--- GIVEN RECORDS Enclosed Below ---
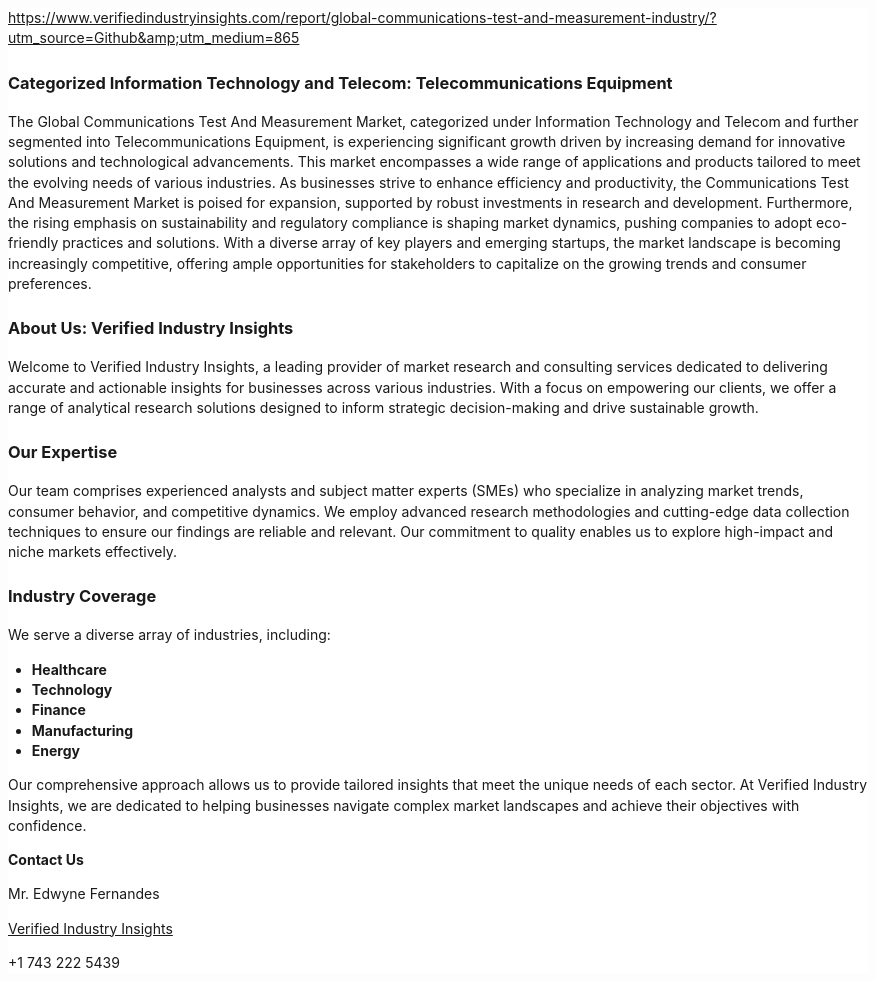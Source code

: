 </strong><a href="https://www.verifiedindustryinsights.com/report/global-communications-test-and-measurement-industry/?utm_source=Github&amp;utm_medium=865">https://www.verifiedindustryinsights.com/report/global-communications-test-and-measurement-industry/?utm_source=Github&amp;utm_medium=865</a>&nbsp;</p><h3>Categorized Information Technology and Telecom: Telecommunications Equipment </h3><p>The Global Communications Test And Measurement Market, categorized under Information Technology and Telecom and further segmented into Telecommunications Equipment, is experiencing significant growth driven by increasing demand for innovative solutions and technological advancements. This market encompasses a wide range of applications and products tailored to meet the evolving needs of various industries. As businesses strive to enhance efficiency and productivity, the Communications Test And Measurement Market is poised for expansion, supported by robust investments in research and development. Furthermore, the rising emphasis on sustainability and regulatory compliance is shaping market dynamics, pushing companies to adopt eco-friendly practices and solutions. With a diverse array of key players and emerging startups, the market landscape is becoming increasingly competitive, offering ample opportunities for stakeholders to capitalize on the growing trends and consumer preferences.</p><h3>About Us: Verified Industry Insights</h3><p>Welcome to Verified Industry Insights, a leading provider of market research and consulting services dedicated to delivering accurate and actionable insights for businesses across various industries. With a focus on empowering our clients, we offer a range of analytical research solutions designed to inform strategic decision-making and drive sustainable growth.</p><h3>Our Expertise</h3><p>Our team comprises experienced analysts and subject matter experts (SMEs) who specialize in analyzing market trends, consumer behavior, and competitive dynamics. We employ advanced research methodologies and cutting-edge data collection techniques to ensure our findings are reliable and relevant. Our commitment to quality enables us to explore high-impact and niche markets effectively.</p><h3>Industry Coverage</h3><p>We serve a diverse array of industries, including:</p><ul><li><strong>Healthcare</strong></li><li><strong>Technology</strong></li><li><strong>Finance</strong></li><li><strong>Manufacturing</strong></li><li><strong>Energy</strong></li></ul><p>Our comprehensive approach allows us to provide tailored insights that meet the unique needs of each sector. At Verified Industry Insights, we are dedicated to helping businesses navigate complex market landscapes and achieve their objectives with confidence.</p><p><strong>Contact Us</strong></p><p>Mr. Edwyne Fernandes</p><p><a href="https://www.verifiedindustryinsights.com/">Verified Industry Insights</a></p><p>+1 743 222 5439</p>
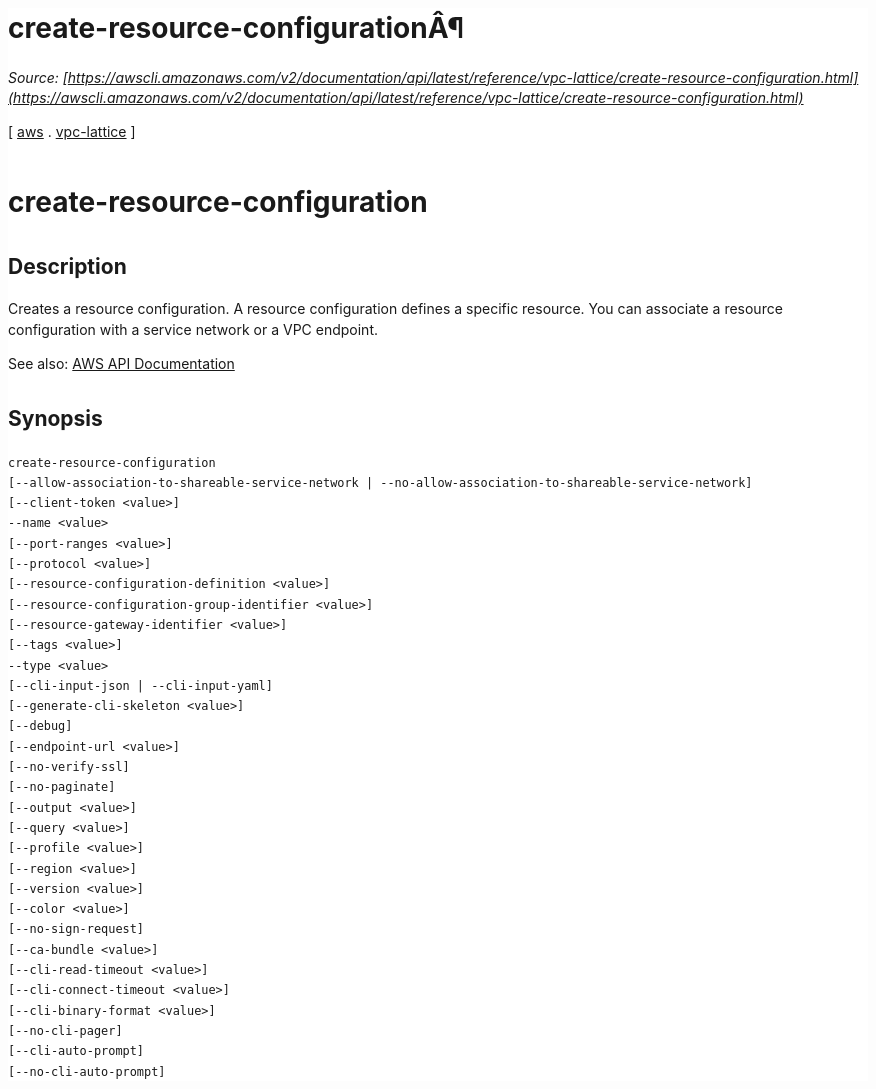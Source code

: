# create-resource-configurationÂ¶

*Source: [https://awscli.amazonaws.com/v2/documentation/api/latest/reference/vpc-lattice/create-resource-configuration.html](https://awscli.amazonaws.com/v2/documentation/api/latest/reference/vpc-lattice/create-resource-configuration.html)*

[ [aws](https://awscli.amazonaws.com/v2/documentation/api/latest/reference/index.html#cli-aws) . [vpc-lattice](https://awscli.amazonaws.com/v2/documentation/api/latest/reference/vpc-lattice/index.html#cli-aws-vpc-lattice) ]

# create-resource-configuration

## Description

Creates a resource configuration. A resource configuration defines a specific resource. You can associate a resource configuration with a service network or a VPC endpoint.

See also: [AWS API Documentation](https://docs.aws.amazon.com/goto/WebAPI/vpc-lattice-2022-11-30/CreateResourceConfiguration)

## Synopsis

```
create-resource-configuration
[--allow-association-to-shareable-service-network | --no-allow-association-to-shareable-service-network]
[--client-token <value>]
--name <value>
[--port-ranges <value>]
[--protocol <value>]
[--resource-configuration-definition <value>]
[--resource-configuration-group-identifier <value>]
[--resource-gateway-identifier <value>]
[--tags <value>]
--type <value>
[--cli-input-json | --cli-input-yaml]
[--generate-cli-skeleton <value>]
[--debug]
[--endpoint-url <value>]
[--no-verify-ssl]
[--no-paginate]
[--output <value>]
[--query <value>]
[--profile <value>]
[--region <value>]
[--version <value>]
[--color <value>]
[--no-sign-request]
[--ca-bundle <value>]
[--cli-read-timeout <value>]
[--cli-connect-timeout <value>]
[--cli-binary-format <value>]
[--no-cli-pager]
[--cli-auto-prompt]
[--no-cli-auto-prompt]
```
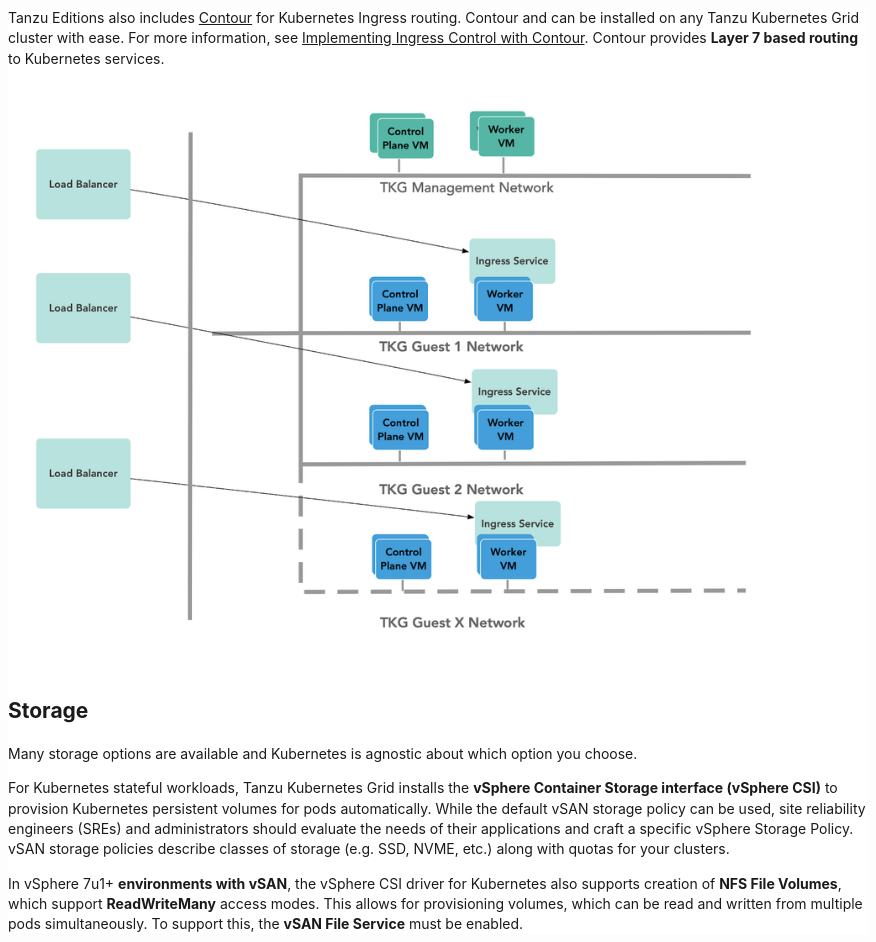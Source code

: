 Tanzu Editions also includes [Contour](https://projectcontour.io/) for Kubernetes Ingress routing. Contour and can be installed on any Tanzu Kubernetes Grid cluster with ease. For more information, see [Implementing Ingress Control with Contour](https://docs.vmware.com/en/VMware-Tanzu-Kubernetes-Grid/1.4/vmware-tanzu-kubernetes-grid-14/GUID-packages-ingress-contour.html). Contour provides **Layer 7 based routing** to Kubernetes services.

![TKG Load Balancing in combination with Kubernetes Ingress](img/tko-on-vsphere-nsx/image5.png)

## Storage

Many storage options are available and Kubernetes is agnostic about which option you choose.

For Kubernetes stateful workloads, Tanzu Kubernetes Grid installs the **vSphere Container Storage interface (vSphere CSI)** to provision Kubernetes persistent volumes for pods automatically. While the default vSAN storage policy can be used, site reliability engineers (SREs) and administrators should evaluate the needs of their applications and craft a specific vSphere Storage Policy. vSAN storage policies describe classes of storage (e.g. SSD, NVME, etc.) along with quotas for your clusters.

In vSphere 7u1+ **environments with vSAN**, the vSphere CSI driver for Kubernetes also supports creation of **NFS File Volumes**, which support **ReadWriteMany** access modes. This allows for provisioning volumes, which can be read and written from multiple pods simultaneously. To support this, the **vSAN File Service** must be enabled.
--- End of Enclosed GIVEN RECORDS ---
* [PROBLEM DESCRIPTION]: Write out each entry exactly; any pictures stay out of the copy.

* [PROBLEM SOLUTION]:
Source code

: </strong><a href="https://www.verifiedindustryinsights.com/report/global-communications-test-and-measurement-industry/?utm_source=Github&amp;utm_medium=865">https://www.verifiedindustryinsights.com/report/global-communications-test-and-measurement-industry/?utm_source=Github&amp;utm_medium=865</a>&nbsp;</p><h3>Categorized Information Technology and Telecom: Telecommunications Equipment </h3><p>The Global Communications Test And Measurement Market, categorized under Information Technology and Telecom and further segmented into Telecommunications Equipment, is experiencing significant growth driven by increasing demand for innovative solutions and technological advancements. This market encompasses a wide range of applications and products tailored to meet the evolving needs of various industries. As businesses strive to enhance efficiency and productivity, the Communications Test And Measurement Market is poised for expansion, supported by robust investments in research and development. Furthermore, the rising emphasis on sustainability and regulatory compliance is shaping market dynamics, pushing companies to adopt eco-friendly practices and solutions. With a diverse array of key players and emerging startups, the market landscape is becoming increasingly competitive, offering ample opportunities for stakeholders to capitalize on the growing trends and consumer preferences.</p><h3>About Us: Verified Industry Insights</h3><p>Welcome to Verified Industry Insights, a leading provider of market research and consulting services dedicated to delivering accurate and actionable insights for businesses across various industries. With a focus on empowering our clients, we offer a range of analytical research solutions designed to inform strategic decision-making and drive sustainable growth.</p><h3>Our Expertise</h3><p>Our team comprises experienced analysts and subject matter experts (SMEs) who specialize in analyzing market trends, consumer behavior, and competitive dynamics. We employ advanced research methodologies and cutting-edge data collection techniques to ensure our findings are reliable and relevant. Our commitment to quality enables us to explore high-impact and niche markets effectively.</p><h3>Industry Coverage</h3><p>We serve a diverse array of industries, including:</p><ul><li><strong>Healthcare</strong></li><li><strong>Technology</strong></li><li><strong>Finance</strong></li><li><strong>Manufacturing</strong></li><li><strong>Energy</strong></li></ul><p>Our comprehensive approach allows us to provide tailored insights that meet the unique needs of each sector. At Verified Industry Insights, we are dedicated to helping businesses navigate complex market landscapes and achieve their objectives with confidence.</p><p><strong>Contact Us</strong></p><p>Mr. Edwyne Fernandes</p><p><a href="https://www.verifiedindustryinsights.com/">Verified Industry Insights</a></p><p>+1 743 222 5439</p>
Source code

:# create-resource-configurationÂ¶

*Source: [https://awscli.amazonaws.com/v2/documentation/api/latest/reference/vpc-lattice/create-resource-configuration.html](https://awscli.amazonaws.com/v2/documentation/api/latest/reference/vpc-lattice/create-resource-configuration.html)*

[ [aws](https://awscli.amazonaws.com/v2/documentation/api/latest/reference/index.html#cli-aws) . [vpc-lattice](https://awscli.amazonaws.com/v2/documentation/api/latest/reference/vpc-lattice/index.html#cli-aws-vpc-lattice) ]

# create-resource-configuration

## Description

Creates a resource configuration. A resource configuration defines a specific resource. You can associate a resource configuration with a service network or a VPC endpoint.

See also: [AWS API Documentation](https://docs.aws.amazon.com/goto/WebAPI/vpc-lattice-2022-11-30/CreateResourceConfiguration)

## Synopsis

```
create-resource-configuration
[--allow-association-to-shareable-service-network | --no-allow-association-to-shareable-service-network]
[--client-token <value>]
--name <value>
[--port-ranges <value>]
[--protocol <value>]
[--resource-configuration-definition <value>]
[--resource-configuration-group-identifier <value>]
[--resource-gateway-identifier <value>]
[--tags <value>]
--type <value>
[--cli-input-json | --cli-input-yaml]
[--generate-cli-skeleton <value>]
[--debug]
[--endpoint-url <value>]
[--no-verify-ssl]
[--no-paginate]
[--output <value>]
[--query <value>]
[--profile <value>]
[--region <value>]
[--version <value>]
[--color <value>]
[--no-sign-request]
[--ca-bundle <value>]
[--cli-read-timeout <value>]
[--cli-connect-timeout <value>]
[--cli-binary-format <value>]
[--no-cli-pager]
[--cli-auto-prompt]
[--no-cli-auto-prompt]
```
Source code

: Tanzu Editions also includes [Contour](https://projectcontour.io/) for Kubernetes Ingress routing. Contour and can be installed on any Tanzu Kubernetes Grid cluster with ease. For more information, see [Implementing Ingress Control with Contour](https://docs.vmware.com/en/VMware-Tanzu-Kubernetes-Grid/1.4/vmware-tanzu-kubernetes-grid-14/GUID-packages-ingress-contour.html). Contour provides **Layer 7 based routing** to Kubernetes services.

![TKG Load Balancing in combination with Kubernetes Ingress](img/tko-on-vsphere-nsx/image5.png)

## Storage

Many storage options are available and Kubernetes is agnostic about which option you choose.

For Kubernetes stateful workloads, Tanzu Kubernetes Grid installs the **vSphere Container Storage interface (vSphere CSI)** to provision Kubernetes persistent volumes for pods automatically. While the default vSAN storage policy can be used, site reliability engineers (SREs) and administrators should evaluate the needs of their applications and craft a specific vSphere Storage Policy. vSAN storage policies describe classes of storage (e.g. SSD, NVME, etc.) along with quotas for your clusters.

In vSphere 7u1+ **environments with vSAN**, the vSphere CSI driver for Kubernetes also supports creation of **NFS File Volumes**, which support **ReadWriteMany** access modes. This allows for provisioning volumes, which can be read and written from multiple pods simultaneously. To support this, the **vSAN File Service** must be enabled.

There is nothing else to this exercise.